__Required work__
Copy each line containing the word "panel" from the records that follow, please.

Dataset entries
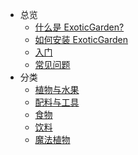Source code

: - 总览
    - [什么是 ExoticGarden?](/What-is-ExoticGarden)
    - [如何安装 ExoticGarden](/Install-ExoticGarden)
    - [入门](/Getting-Started)
    - [常见问题](/FAQ)
- 分类
    - [植物与水果](/Plants-and-Fruits)
    - [配料与工具](/Misc)
    - [食物](/Food)
    - [饮料](/Drinks)
    - [魔法植物](/Magical-Plants)
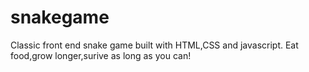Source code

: # snakegame
Classic front end  snake game built with HTML,CSS and javascript. Eat food,grow longer,surive as long as you can!
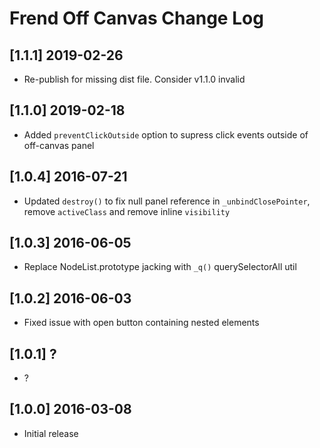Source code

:# Frend Off Canvas Change Log

## [1.1.1] 2019-02-26
- Re-publish for missing dist file. Consider v1.1.0 invalid

## [1.1.0] 2019-02-18
- Added `preventClickOutside` option to supress click events outside of off-canvas panel

## [1.0.4] 2016-07-21
- Updated `destroy()` to fix null panel reference in `_unbindClosePointer`, remove `activeClass` and remove inline `visibility`

## [1.0.3] 2016-06-05
- Replace NodeList.prototype jacking with `_q()` querySelectorAll util

## [1.0.2] 2016-06-03
- Fixed issue with open button containing nested elements

## [1.0.1] ?
- ?

## [1.0.0] 2016-03-08
- Initial release
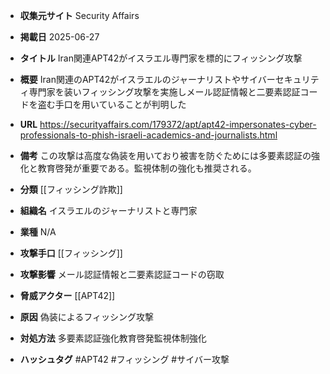 - **収集元サイト**
Security Affairs

- **掲載日**
2025-06-27

- **タイトル**
Iran関連APT42がイスラエル専門家を標的にフィッシング攻撃

- **概要**
Iran関連のAPT42がイスラエルのジャーナリストやサイバーセキュリティ専門家を装いフィッシング攻撃を実施しメール認証情報と二要素認証コードを盗む手口を用いていることが判明した

- **URL**
https://securityaffairs.com/179372/apt/apt42-impersonates-cyber-professionals-to-phish-israeli-academics-and-journalists.html

- **備考**
この攻撃は高度な偽装を用いており被害を防ぐためには多要素認証の強化と教育啓発が重要である。監視体制の強化も推奨される。

- **分類**
[[フィッシング詐欺]]

- **組織名**
イスラエルのジャーナリストと専門家

- **業種**
N/A

- **攻撃手口**
[[フィッシング]]

- **攻撃影響**
メール認証情報と二要素認証コードの窃取

- **脅威アクター**
[[APT42]]

- **原因**
偽装によるフィッシング攻撃

- **対処方法**
多要素認証強化教育啓発監視体制強化

- **ハッシュタグ**
#APT42 #フィッシング #サイバー攻撃
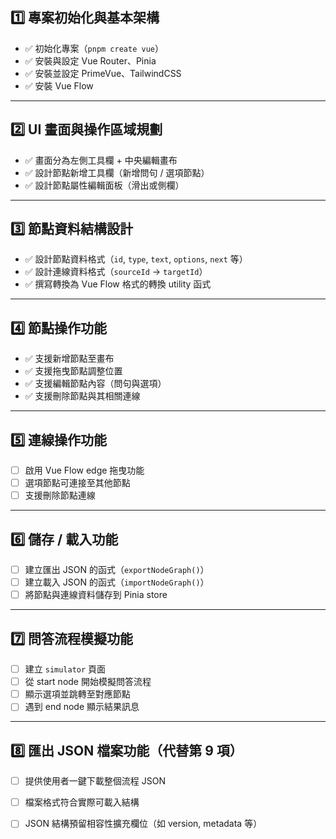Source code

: ## 1️⃣ 專案初始化與基本架構

* ✅ 初始化專案（`pnpm create vue`）
* ✅ 安裝與設定 Vue Router、Pinia
* ✅ 安裝並設定 PrimeVue、TailwindCSS
* ✅ 安裝 Vue Flow

---

## 2️⃣ UI 畫面與操作區域規劃

* ✅ 畫面分為左側工具欄 + 中央編輯畫布
* ✅ 設計節點新增工具欄（新增問句 / 選項節點）
* ✅ 設計節點屬性編輯面板（滑出或側欄）

---

## 3️⃣ 節點資料結構設計

* ✅ 設計節點資料格式（`id`, `type`, `text`, `options`, `next` 等）
* ✅ 設計連線資料格式（`sourceId` → `targetId`）
* ✅ 撰寫轉換為 Vue Flow 格式的轉換 utility 函式

---

## 4️⃣ 節點操作功能

* ✅ 支援新增節點至畫布
* ✅ 支援拖曳節點調整位置
* ✅ 支援編輯節點內容（問句與選項）
* ✅ 支援刪除節點與其相關連線

---

## 5️⃣ 連線操作功能

* [ ] 啟用 Vue Flow edge 拖曳功能
* [ ] 選項節點可連接至其他節點
* [ ] 支援刪除節點連線

---

## 6️⃣ 儲存 / 載入功能

* [ ] 建立匯出 JSON 的函式（`exportNodeGraph()`）
* [ ] 建立載入 JSON 的函式（`importNodeGraph()`）
* [ ] 將節點與連線資料儲存到 Pinia store

---

## 7️⃣ 問答流程模擬功能

* [ ] 建立 `simulator` 頁面
* [ ] 從 start node 開始模擬問答流程
* [ ] 顯示選項並跳轉至對應節點
* [ ] 遇到 end node 顯示結果訊息

---

## 8️⃣ 匯出 JSON 檔案功能（代替第 9 項）

* [ ] 提供使用者一鍵下載整個流程 JSON
* [ ] 檔案格式符合實際可載入結構
* [ ] JSON 結構預留相容性擴充欄位（如 version, metadata 等）

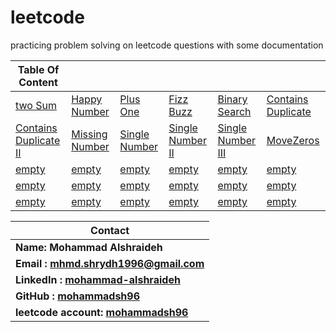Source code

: # leetcode
practicing problem solving on leetcode questions with some documentation 




| Table Of Content |  |  |  |  |  |
| -------- | -------- | -------- | -------- | -------- | -------- |
| [two Sum](./twoSum/twoSum.md)   | [Happy Number](./HappyNumber/happyNumber.md)  | [Plus One](./PlusOne/plusOne.md)  |[Fizz Buzz](./FizzBuzz/fizzBuzz.md)  | [Binary Search](./BinarySearch/binarySearch.md)   | [Contains Duplicate](./ContainsDuplicate/ContainsDuplicate.md)   |
| [Contains Duplicate II](./ContainsDuplicateII/ContainsDuplicateII.md) |  [Missing Number](./MissingNumber/missingNumber.md) | [Single Number](./SingleNumber/singleNumber.md)   | [Single Number II](./SingleNumberII/singleNumberII.md)  | [Single Number III](./SingleNumberIII/singleNumberIII.md)  |[MoveZeros](./MoveZeros/MoveZeros.md)  |
| [empty]() | [empty]() | [empty]() | [empty]() | [empty]() | [empty]() |
| [empty]() | [empty]() | [empty]() | [empty]() | [empty]() | [empty]() |
| [empty]() | [empty]() | [empty]() | [empty]() | [empty]() | [empty]() |


| Contact |
| --- |
|**Name: Mohammad Alshraideh**|
|**Email : mhmd.shrydh1996@gmail.com**|
|**LinkedIn : [mohammad-alshraideh](https://www.linkedin.com/in/mohammad-alshraideh/)**|
|**GitHub : [mohammadsh96](https://github.com/mohammadsh96)**|
|**leetcode account: [mohammadsh96](https://leetcode.com/mohammadsh96/)**|

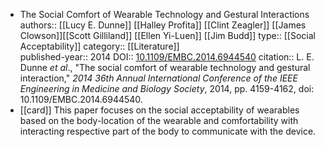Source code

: - The Social Comfort of Wearable Technology and Gestural Interactions
  authors:: [[Lucy E. Dunne]] [[Halley Profita]] [[Clint Zeagler]] [[James Clowson]][[Scott Gilliland]] [[Ellen Yi-Luen]] [[Jim Budd]]
  type::  [[Social Acceptability]]
  category:: [[Literature]]  
  published-year:: 2014
  DOI:: [10.1109/EMBC.2014.6944540](http://dx.doi.org/10.1109/EMBC.2014.6944540) 
  citation:: L. E. Dunne *et al*., "The social comfort of wearable technology and gestural interaction," *2014 36th Annual International Conference of the IEEE Engineering in Medicine and Biology Society*, 2014, pp. 4159-4162, doi: 10.1109/EMBC.2014.6944540.
- [[card]] This paper focuses on the social acceptability of wearables based on the body-location of the wearable and comfortability with interacting respective part of the body to communicate with the device.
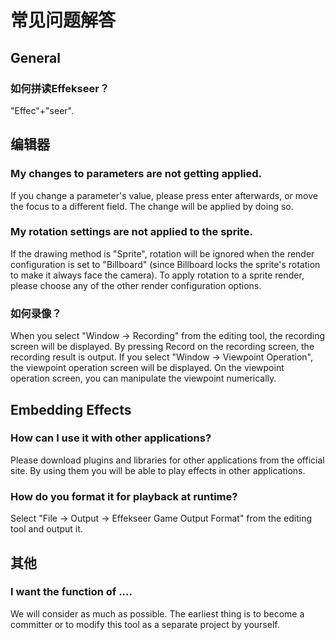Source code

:# 常见问题解答

## General

### 如何拼读Effekseer？

"Effec"+"seer".

## 编辑器

### My changes to parameters are not getting applied.

If you change a parameter's value, please press enter afterwards, or move the focus to a different field. The change will be applied by doing so.

### My rotation settings are not applied to the sprite.

If the drawing method is "Sprite", rotation will be ignored when the render configuration is set to "Billboard" (since Billboard locks the sprite's rotation to make it always face the camera). To apply rotation to a sprite render, please choose any of the other render configuration options.

### 如何录像？

When you select "Window -> Recording" from the editing tool, the recording screen will be displayed. By pressing Record on the recording screen, the recording result is output. If you select "Window -> Viewpoint Operation", the viewpoint operation screen will be displayed. On the viewpoint operation screen, you can manipulate the viewpoint numerically.

## Embedding Effects

### How can I use it with other applications?

Please download plugins and libraries for other applications from the official site. By using them you will be able to play effects in other applications.

### How do you format it for playback at runtime?

Select "File -> Output -> Effekseer Game Output Format" from the editing tool and output it.

## 其他

### I want the function of ....

We will consider as much as possible. The earliest thing is to become a committer or to modify this tool as a separate project by yourself.

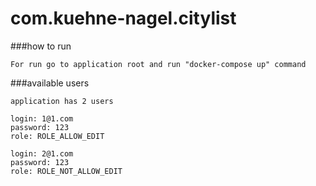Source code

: # com.kuehne-nagel.citylist

###how to run

    For run go to application root and run "docker-compose up" command 

###available users

    application has 2 users

    login: 1@1.com
    password: 123
    role: ROLE_ALLOW_EDIT

    login: 2@1.com
    password: 123
    role: ROLE_NOT_ALLOW_EDIT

__Response to the exercise__
- Added `preventClickOutside` option to supress click events outside of off-canvas panel
- Updated `destroy()` to fix null panel reference in `_unbindClosePointer`, remove `activeClass` and remove inline `visibility`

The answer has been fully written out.